After the porch project, I then spent (how could I forget?) at least a month putting more of my Cumaru haul on the stairs to the attic. No more creaks. 

But I only made mention of the porch project because, believe it or not, despite all of the above, Nan and I have somehow spent way, way more time sitting together on the porch this year, since the new flooring has been in place, than ever before. We’ve taken our tandem kayak out on various lakes throughout Colorado numerous times. We’ve made a number of trips – to the northwest a couple of times, to North Dakota a couple of times, to Tulsa, to California… We’ve biked. Hung out regularly with friends and family. Attended a weekly Wednesday night dinner group at Craig and Susan’s. We’ve gone on date nights…
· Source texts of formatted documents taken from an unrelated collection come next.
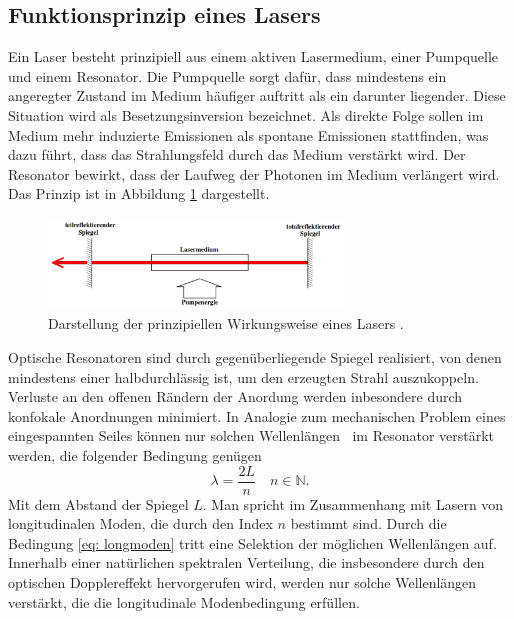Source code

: \subsection{Funktionsprinzip eines Lasers}
Ein Laser besteht prinzipiell aus einem aktiven Lasermedium, einer Pumpquelle und einem Resonator. Die Pumpquelle sorgt dafür, dass
mindestens ein angeregter Zustand im Medium häufiger auftritt als ein darunter liegender. Diese Situation wird als Besetzungsinversion bezeichnet. Als direkte
Folge sollen im Medium mehr induzierte Emissionen als spontane Emissionen stattfinden, was dazu führt, dass das Strahlungsfeld durch das Medium verstärkt wird.
Der Resonator bewirkt, dass der Laufweg der Photonen im Medium verlängert wird. Das Prinzip ist in Abbildung \ref{fig: prinzip_laser} dargestellt.
\begin{figure}
  \centering
  \includegraphics[width = 0.7\textwidth]{theorie_bilder/prinzip_laser.png}
  \caption{Darstellung der prinzipiellen Wirkungsweise eines Lasers \cite{anleitung61}.} %
  \label{fig: prinzip_laser}
\end{figure}

Optische Resonatoren sind durch gegenüberliegende Spiegel realisiert, von denen mindestens einer halbdurchlässig ist, um den erzeugten Strahl
auszukoppeln. Verluste an den offenen Rändern der Anordung werden inbesondere durch konfokale Anordnungen minimiert.
In Analogie zum mechanischen Problem eines eingespannten Seiles können nur solchen Wellenlängen $\
$ im Resonator verstärkt werden, die %
folgender Bedingung genügen
\begin{equation}
  \lambda = \frac{2 L }{n} \quad n \in  \mathbb{N}.
  \label{eq: longmoden}
\end{equation}
Mit dem Abstand der Spiegel $L$. Man spricht im Zusammenhang mit Lasern von longitudinalen Moden, die durch den Index $n$ bestimmt sind.
Durch die Bedingung \eqref{eq: longmoden} tritt eine Selektion der möglichen Wellenlängen auf. Innerhalb
einer natürlichen spektralen Verteilung, die insbesondere durch den optischen Dopplereffekt hervorgerufen wird, werden nur solche Wellenlängen
verstärkt, die die longitudinale Modenbedingung erfüllen.

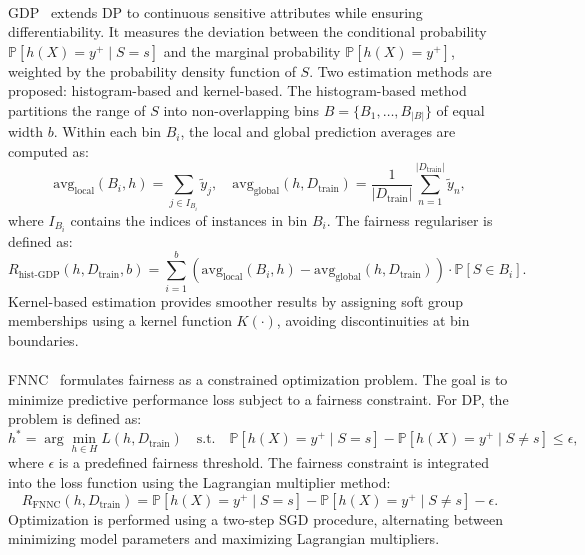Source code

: \paragraph{}
\label{par:gdp-fairness}
%
\Gls{GDP}~\cite{DBLP:conf/iclr/JiangHFYMH22} extends \gls{DP} to continuous sensitive attributes while ensuring differentiability.
%
It measures the deviation between the conditional probability \( \mathbb{P}[h(X) = y^+ \mid S = s] \) and the marginal probability \( \mathbb{P}[h(X) = y^+] \), weighted by the probability density function of \( S \).
%
Two estimation methods are proposed: histogram-based and kernel-based.
%
The histogram-based method partitions the range of \( S \) into non-overlapping bins \( B = \{B_1, \ldots, B_{|B|}\} \) of equal width \( b \).
%
Within each bin \( B_i \), the local and global prediction averages are computed as:
%
\begin{equation}
    \label{eq:gdp-averages}
    \text{avg}_{\text{local}}(B_i, h) = \sum_{j \in I_{B_i}} \tilde{y}_j, \quad \text{avg}_{\text{global}}(h, D_{\text{train}}) = \frac{1}{|D_{\text{train}}|} \sum_{n=1}^{|D_{\text{train}}|} \tilde{y}_n,
\end{equation}
%
where \( I_{B_i} \) contains the indices of instances in bin \( B_i \).
%
The fairness regulariser is defined as:
%
\begin{equation}
    \label{eq:gdp-regulariser}
    R_{\text{hist-GDP}}(h, D_{\text{train}}, b) = \sum_{i=1}^{b} \left(\text{avg}_{\text{local}}(B_i, h) - \text{avg}_{\text{global}}(h, D_{\text{train}})\right) \cdot \mathbb{P}[S \in B_i].
\end{equation}
%
Kernel-based estimation provides smoother results by assigning soft group memberships using a kernel function \( K(\cdot) \), avoiding discontinuities at bin boundaries.
%

\paragraph{}
\label{par:fnnc-fairness}
%
\Gls{FNNC}~\cite{DBLP:conf/ijcai/ManishaG20} formulates fairness as a constrained optimization problem.
%
The goal is to minimize predictive performance loss subject to a fairness constraint.
%
For \gls{DP}, the problem is defined as:
%
\begin{equation}
    \label{eq:fnnc-fairness}
    h^\ast = \arg\min_{h \in H} L(h, D_{\text{train}}) \quad \text{s.t.} \quad \mathbb{P}[h(X) = y^+ \mid S = s] - \mathbb{P}[h(X) = y^+ \mid S \neq s] \leq \epsilon,
\end{equation}
%
where \( \epsilon \) is a predefined fairness threshold.
%
The fairness constraint is integrated into the loss function using the Lagrangian multiplier method:
%
\begin{equation}
    \label{eq:fnnc-fairness-regularizer}
    R_{\text{FNNC}}(h, D_{\text{train}}) = \mathbb{P}[h(X) = y^+ \mid S = s] - \mathbb{P}[h(X) = y^+ \mid S \neq s] - \epsilon.
\end{equation}
%
Optimization is performed using a two-step \gls{SGD} procedure, alternating between minimizing model parameters and maximizing Lagrangian multipliers.
%

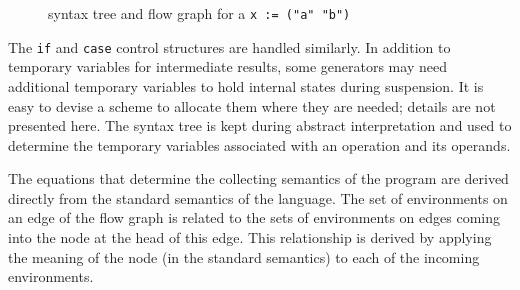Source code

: \begin{figure}[htb]
\begin{center}
\end{center}
\caption{syntax tree and flow graph for a \texttt{x := ("a" {\textbar} "b")}}
\end{figure}

The \texttt{if} and \texttt{case} control structures are handled
similarly. In addition to temporary variables for intermediate
results, some generators may need additional temporary variables to
hold internal states during suspension. It is easy to devise a scheme
to allocate them where they are needed; details are not presented
here. The syntax tree is kept during abstract interpretation and used
to determine the temporary variables associated with an operation and
its operands.

The equations that determine the collecting semantics of the program
are derived directly from the standard semantics of the language. The
set of environments on an edge of the flow graph is related to the
sets of environments on edges coming into the node at the head of this
edge. This relationship is derived by applying the meaning of the node
(in the standard semantics) to each of the incoming environments.

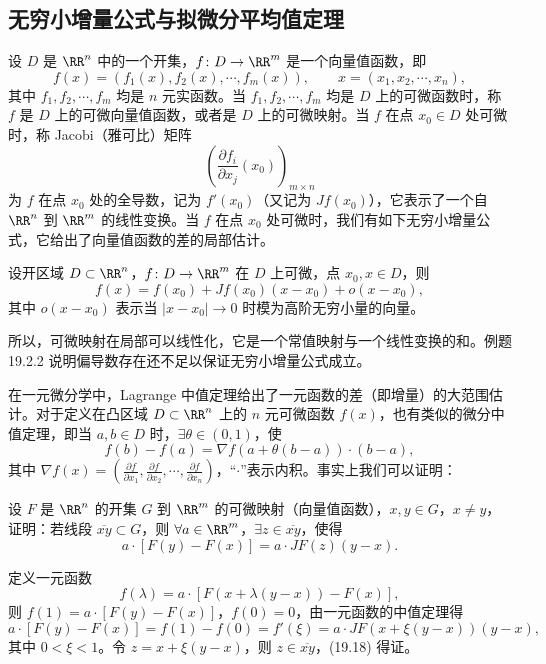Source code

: \subsection{无穷小增量公式与拟微分平均值定理}

设 $D$ 是 $\RR^n$ 中的一个开集，$f\colon D\to\RR^m$ 是一个向量值函数，即
\[
  f(x)=(f_1(x),f_2(x),\cdots,f_m(x)),\qquad x=(x_1,x_2,\cdots,x_n),
\]
其中 $f_1,f_2,\cdots,f_m$ 均是 $n$ 元实函数。当 $f_1,f_2,\cdots,f_m$ 均是 $D$ 上的可微函数时，称 $f$ 是 $D$ 上的可微向量值函数，或者是 $D$ 上的可微映射。当 $f$ 在点 $x_0\in D$ 处可微时，称 Jacobi（雅可比）矩阵
\[
  \left(\frac{\partial f_i}{\partial x_j}(x_0)\right)_{m\times n}
\]
为 $f$ 在点 $x_0$ 处的全导数，记为 $f'(x_0)$（又记为 $Jf(x_0)$），它表示了一个自 $\RR^n$ 到 $\RR^m$ 的线性变换。当 $f$ 在点 $x_0$ 处可微时，我们有如下无穷小增量公式，它给出了向量值函数的差的局部估计。

\begin{xproposition}[19.4.1]
设开区域 $D\subset\RR^n$，$f\colon D\to\RR^m$ 在 $D$ 上可微，点 $x_0,x\in D$，则
\[
  f(x)=f(x_0)+Jf(x_0)(x-x_0)+o(x-x_0),
\]
其中 $o(x-x_0)$ 表示当 $|x-x_0|\to0$ 时模为高阶无穷小量的向量。
\end{xproposition}

所以，可微映射在局部可以线性化，它是一个常值映射与一个线性变换的和。例题 19.2.2 说明偏导数存在还不足以保证无穷小增量公式成立。

在一元微分学中，Lagrange 中值定理给出了一元函数的差（即增量）的大范围估计。对于定义在凸区域 $D\subset\RR^n$ 上的 $n$ 元可微函数 $f(x)$，也有类似的微分中值定理，即当 $a,b\in D$ 时，$\exists\theta\in(0,1)$，使
\[
  f(b)-f(a)=\nabla f(a+\theta(b-a))\cdot(b-a),
\]
其中 $\nabla f(x)=\left(\frac{\partial f}{\partial x_1},\frac{\partial f}{\partial x_2},\cdots,\frac{\partial f}{\partial x_n}\right)$，“$\cdot$”表示内积。事实上我们可以证明：

\begin{xexample}[19.4.1]
设 $F$ 是 $\RR^n$ 的开集 $G$ 到 $\RR^m$ 的可微映射（向量值函数），$x,y\in G$，$x\ne y$，证明：若线段 $\overline{xy}\subset G$，则 $\forall a\in\RR^m$，$\exists z\in\overline{xy}$，使得
\begin{equation}
  a\cdot[F(y)-F(x)]=a\cdot JF(z)(y-x).
  \tag{19.18}
\end{equation}
\end{xexample}
\begin{xproof}
定义一元函数
\[
  f(\lambda)=a\cdot[F(x+\lambda(y-x))-F(x)],
\]
则 $f(1)=a\cdot[F(y)-F(x)]$，$f(0)=0$，由一元函数的中值定理得
\[
  a\cdot[F(y)-F(x)]=f(1)-f(0)=f'(\xi)=a\cdot JF(x+\xi(y-x))(y-x),
\]
其中 $0<\xi<1$。令 $z=x+\xi(y-x)$，则 $z\in\overline{xy}$，(19.18) 得证。
\end{xproof}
So yeah, how could I have known what having not one, but five kids would entail? What home ownership and land lording and owning and operating a number of businesses, not the least of which, that of “full time artist”, as well as, at times, a nocturnal writer, would be about?

Truly, though, I believe that if Nan and I could have somehow watched a slideshow that accurately portrayed what life would be like for us these days, way back when, there’s no doubt we would have signed up for it – all of it – the downs as well as the ups. The swirling and the twirling. The busy times as well as the moments we are able to sit down and assess our days, our weeks, our plans, our hopes and dreams for our kids, our friends, ourselves.

And I’ll close, at long last, with the thought that it feels like despite all the years we’ve been at it, we’re only now at the threshold. That for me, knock on reclaimed wood, life is about to more fully resemble what one might imagine being a “full time artist” would look like, as opposed to going at it, full tilt, only peripherally.

And truth be told, I’d much rather live a life of full-bore activity, especially in the “making” department, than sitting on some remote beach and watching the surf. I could only take so much of that before I’d be cutting down some palm tree to make a new and improved hut. Yeah, I’m getting close to living the life I’ve always imagined.

Sans lounging on a couch, bare-chested, in silk PJ’s, and smoking a cigar.